→ **WHAT THE TASK ASKS**:
Whatever the lines below say, output them exactly.

*** Opening of DATASET RECORDS ***

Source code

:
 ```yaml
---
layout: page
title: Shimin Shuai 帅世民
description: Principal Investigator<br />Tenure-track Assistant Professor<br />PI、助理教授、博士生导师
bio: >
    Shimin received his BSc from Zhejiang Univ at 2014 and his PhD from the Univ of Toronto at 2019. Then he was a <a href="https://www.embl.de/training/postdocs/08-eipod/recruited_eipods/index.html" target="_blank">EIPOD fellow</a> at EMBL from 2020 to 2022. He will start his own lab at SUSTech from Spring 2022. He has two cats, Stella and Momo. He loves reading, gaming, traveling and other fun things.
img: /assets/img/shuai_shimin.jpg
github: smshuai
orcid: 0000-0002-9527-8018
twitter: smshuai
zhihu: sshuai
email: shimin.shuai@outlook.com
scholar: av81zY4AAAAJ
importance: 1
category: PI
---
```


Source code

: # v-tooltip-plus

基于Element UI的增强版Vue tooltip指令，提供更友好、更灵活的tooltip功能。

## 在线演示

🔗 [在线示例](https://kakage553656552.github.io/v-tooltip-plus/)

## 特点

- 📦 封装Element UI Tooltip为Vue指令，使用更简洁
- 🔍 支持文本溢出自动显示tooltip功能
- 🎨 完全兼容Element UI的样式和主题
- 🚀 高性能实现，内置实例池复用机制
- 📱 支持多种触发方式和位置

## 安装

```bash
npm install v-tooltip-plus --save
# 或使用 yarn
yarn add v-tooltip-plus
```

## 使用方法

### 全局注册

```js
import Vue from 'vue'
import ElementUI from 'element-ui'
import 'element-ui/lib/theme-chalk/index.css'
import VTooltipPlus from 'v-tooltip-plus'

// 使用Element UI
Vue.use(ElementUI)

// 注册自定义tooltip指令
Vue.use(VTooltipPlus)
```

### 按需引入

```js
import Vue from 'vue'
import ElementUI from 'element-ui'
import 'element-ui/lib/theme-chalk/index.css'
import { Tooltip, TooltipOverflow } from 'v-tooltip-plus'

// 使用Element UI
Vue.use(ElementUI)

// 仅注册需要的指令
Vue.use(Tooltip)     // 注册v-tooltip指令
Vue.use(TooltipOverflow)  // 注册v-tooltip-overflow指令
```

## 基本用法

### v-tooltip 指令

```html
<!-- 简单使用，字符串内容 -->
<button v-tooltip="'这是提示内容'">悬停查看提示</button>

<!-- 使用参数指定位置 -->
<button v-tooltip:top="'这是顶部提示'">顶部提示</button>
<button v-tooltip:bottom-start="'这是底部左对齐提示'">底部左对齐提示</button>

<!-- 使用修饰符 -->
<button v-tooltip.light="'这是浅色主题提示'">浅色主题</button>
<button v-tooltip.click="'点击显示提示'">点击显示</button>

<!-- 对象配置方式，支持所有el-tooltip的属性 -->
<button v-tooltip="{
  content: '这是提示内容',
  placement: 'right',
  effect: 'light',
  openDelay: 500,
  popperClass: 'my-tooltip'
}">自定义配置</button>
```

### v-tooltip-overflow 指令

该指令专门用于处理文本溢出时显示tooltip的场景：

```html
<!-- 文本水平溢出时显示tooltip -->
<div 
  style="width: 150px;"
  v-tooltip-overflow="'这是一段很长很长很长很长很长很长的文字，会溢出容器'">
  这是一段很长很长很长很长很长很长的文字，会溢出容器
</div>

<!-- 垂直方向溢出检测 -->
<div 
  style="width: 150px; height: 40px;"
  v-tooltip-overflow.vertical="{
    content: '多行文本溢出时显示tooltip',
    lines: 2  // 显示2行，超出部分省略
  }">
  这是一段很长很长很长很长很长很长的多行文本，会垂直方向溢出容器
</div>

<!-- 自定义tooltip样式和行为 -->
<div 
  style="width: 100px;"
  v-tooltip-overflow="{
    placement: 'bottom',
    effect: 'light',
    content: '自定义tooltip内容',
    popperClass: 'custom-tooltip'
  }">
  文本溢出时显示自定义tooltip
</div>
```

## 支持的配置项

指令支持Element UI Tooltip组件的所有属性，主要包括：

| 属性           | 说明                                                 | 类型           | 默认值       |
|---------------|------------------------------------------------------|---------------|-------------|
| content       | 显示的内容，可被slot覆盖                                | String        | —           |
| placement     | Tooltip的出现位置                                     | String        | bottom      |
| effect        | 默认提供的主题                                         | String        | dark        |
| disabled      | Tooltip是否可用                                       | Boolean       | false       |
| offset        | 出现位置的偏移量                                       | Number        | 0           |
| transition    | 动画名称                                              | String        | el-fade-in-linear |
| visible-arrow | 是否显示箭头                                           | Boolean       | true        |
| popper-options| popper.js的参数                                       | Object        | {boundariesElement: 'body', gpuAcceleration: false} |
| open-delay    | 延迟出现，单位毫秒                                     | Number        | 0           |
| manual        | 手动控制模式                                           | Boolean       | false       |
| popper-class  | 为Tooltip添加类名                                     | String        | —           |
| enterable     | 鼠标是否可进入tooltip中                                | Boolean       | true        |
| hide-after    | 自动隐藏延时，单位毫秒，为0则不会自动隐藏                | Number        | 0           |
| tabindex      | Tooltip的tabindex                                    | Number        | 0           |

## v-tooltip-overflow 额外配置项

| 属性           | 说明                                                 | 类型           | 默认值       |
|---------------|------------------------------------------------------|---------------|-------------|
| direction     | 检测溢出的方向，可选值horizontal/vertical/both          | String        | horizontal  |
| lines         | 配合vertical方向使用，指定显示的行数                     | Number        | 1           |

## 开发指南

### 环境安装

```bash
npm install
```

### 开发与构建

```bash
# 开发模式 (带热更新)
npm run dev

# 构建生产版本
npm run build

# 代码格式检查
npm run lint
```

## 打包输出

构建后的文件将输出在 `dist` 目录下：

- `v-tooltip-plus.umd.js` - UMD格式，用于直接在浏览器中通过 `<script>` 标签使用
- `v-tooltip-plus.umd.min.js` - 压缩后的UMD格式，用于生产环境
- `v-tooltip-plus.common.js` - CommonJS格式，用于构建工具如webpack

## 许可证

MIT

*** Close of DATASET RECORDS ***

→ **WORKED SOLUTION**:
Source code

:
 ```yaml
---
layout: page
title: Shimin Shuai 帅世民
description: Principal Investigator<br />Tenure-track Assistant Professor<br />PI、助理教授、博士生导师
bio: >
    Shimin received his BSc from Zhejiang Univ at 2014 and his PhD from the Univ of Toronto at 2019. Then he was a <a href="https://www.embl.de/training/postdocs/08-eipod/recruited_eipods/index.html" target="_blank">EIPOD fellow</a> at EMBL from 2020 to 2022. He will start his own lab at SUSTech from Spring 2022. He has two cats, Stella and Momo. He loves reading, gaming, traveling and other fun things.
img: /assets/img/shuai_shimin.jpg
github: smshuai
orcid: 0000-0002-9527-8018
twitter: smshuai
zhihu: sshuai
email: shimin.shuai@outlook.com
scholar: av81zY4AAAAJ
importance: 1
category: PI
---
```


Source code

: # v-tooltip-plus

基于Element UI的增强版Vue tooltip指令，提供更友好、更灵活的tooltip功能。

## 在线演示

🔗 [在线示例](https://kakage553656552.github.io/v-tooltip-plus/)

## 特点

- 📦 封装Element UI Tooltip为Vue指令，使用更简洁
- 🔍 支持文本溢出自动显示tooltip功能
- 🎨 完全兼容Element UI的样式和主题
- 🚀 高性能实现，内置实例池复用机制
- 📱 支持多种触发方式和位置

## 安装

```bash
npm install v-tooltip-plus --save
# 或使用 yarn
yarn add v-tooltip-plus
```

## 使用方法

### 全局注册

```js
import Vue from 'vue'
import ElementUI from 'element-ui'
import 'element-ui/lib/theme-chalk/index.css'
import VTooltipPlus from 'v-tooltip-plus'

// 使用Element UI
Vue.use(ElementUI)

// 注册自定义tooltip指令
Vue.use(VTooltipPlus)
```

### 按需引入

```js
import Vue from 'vue'
import ElementUI from 'element-ui'
import 'element-ui/lib/theme-chalk/index.css'
import { Tooltip, TooltipOverflow } from 'v-tooltip-plus'

// 使用Element UI
Vue.use(ElementUI)

// 仅注册需要的指令
Vue.use(Tooltip)     // 注册v-tooltip指令
Vue.use(TooltipOverflow)  // 注册v-tooltip-overflow指令
```

## 基本用法

### v-tooltip 指令

```html
<!-- 简单使用，字符串内容 -->
<button v-tooltip="'这是提示内容'">悬停查看提示</button>

<!-- 使用参数指定位置 -->
<button v-tooltip:top="'这是顶部提示'">顶部提示</button>
<button v-tooltip:bottom-start="'这是底部左对齐提示'">底部左对齐提示</button>

<!-- 使用修饰符 -->
<button v-tooltip.light="'这是浅色主题提示'">浅色主题</button>
<button v-tooltip.click="'点击显示提示'">点击显示</button>

<!-- 对象配置方式，支持所有el-tooltip的属性 -->
<button v-tooltip="{
  content: '这是提示内容',
  placement: 'right',
  effect: 'light',
  openDelay: 500,
  popperClass: 'my-tooltip'
}">自定义配置</button>
```

### v-tooltip-overflow 指令

该指令专门用于处理文本溢出时显示tooltip的场景：

```html
<!-- 文本水平溢出时显示tooltip -->
<div 
  style="width: 150px;"
  v-tooltip-overflow="'这是一段很长很长很长很长很长很长的文字，会溢出容器'">
  这是一段很长很长很长很长很长很长的文字，会溢出容器
</div>

<!-- 垂直方向溢出检测 -->
<div 
  style="width: 150px; height: 40px;"
  v-tooltip-overflow.vertical="{
    content: '多行文本溢出时显示tooltip',
    lines: 2  // 显示2行，超出部分省略
  }">
  这是一段很长很长很长很长很长很长的多行文本，会垂直方向溢出容器
</div>

<!-- 自定义tooltip样式和行为 -->
<div 
  style="width: 100px;"
  v-tooltip-overflow="{
    placement: 'bottom',
    effect: 'light',
    content: '自定义tooltip内容',
    popperClass: 'custom-tooltip'
  }">
  文本溢出时显示自定义tooltip
</div>
```

## 支持的配置项

指令支持Element UI Tooltip组件的所有属性，主要包括：

| 属性           | 说明                                                 | 类型           | 默认值       |
|---------------|------------------------------------------------------|---------------|-------------|
| content       | 显示的内容，可被slot覆盖                                | String        | —           |
| placement     | Tooltip的出现位置                                     | String        | bottom      |
| effect        | 默认提供的主题                                         | String        | dark        |
| disabled      | Tooltip是否可用                                       | Boolean       | false       |
| offset        | 出现位置的偏移量                                       | Number        | 0           |
| transition    | 动画名称                                              | String        | el-fade-in-linear |
| visible-arrow | 是否显示箭头                                           | Boolean       | true        |
| popper-options| popper.js的参数                                       | Object        | {boundariesElement: 'body', gpuAcceleration: false} |
| open-delay    | 延迟出现，单位毫秒                                     | Number        | 0           |
| manual        | 手动控制模式                                           | Boolean       | false       |
| popper-class  | 为Tooltip添加类名                                     | String        | —           |
| enterable     | 鼠标是否可进入tooltip中                                | Boolean       | true        |
| hide-after    | 自动隐藏延时，单位毫秒，为0则不会自动隐藏                | Number        | 0           |
| tabindex      | Tooltip的tabindex                                    | Number        | 0           |

## v-tooltip-overflow 额外配置项

| 属性           | 说明                                                 | 类型           | 默认值       |
|---------------|------------------------------------------------------|---------------|-------------|
| direction     | 检测溢出的方向，可选值horizontal/vertical/both          | String        | horizontal  |
| lines         | 配合vertical方向使用，指定显示的行数                     | Number        | 1           |

## 开发指南

### 环境安装

```bash
npm install
```

### 开发与构建

```bash
# 开发模式 (带热更新)
npm run dev

# 构建生产版本
npm run build

# 代码格式检查
npm run lint
```

## 打包输出

构建后的文件将输出在 `dist` 目录下：

- `v-tooltip-plus.umd.js` - UMD格式，用于直接在浏览器中通过 `<script>` 标签使用
- `v-tooltip-plus.umd.min.js` - 压缩后的UMD格式，用于生产环境
- `v-tooltip-plus.common.js` - CommonJS格式，用于构建工具如webpack

## 许可证

MIT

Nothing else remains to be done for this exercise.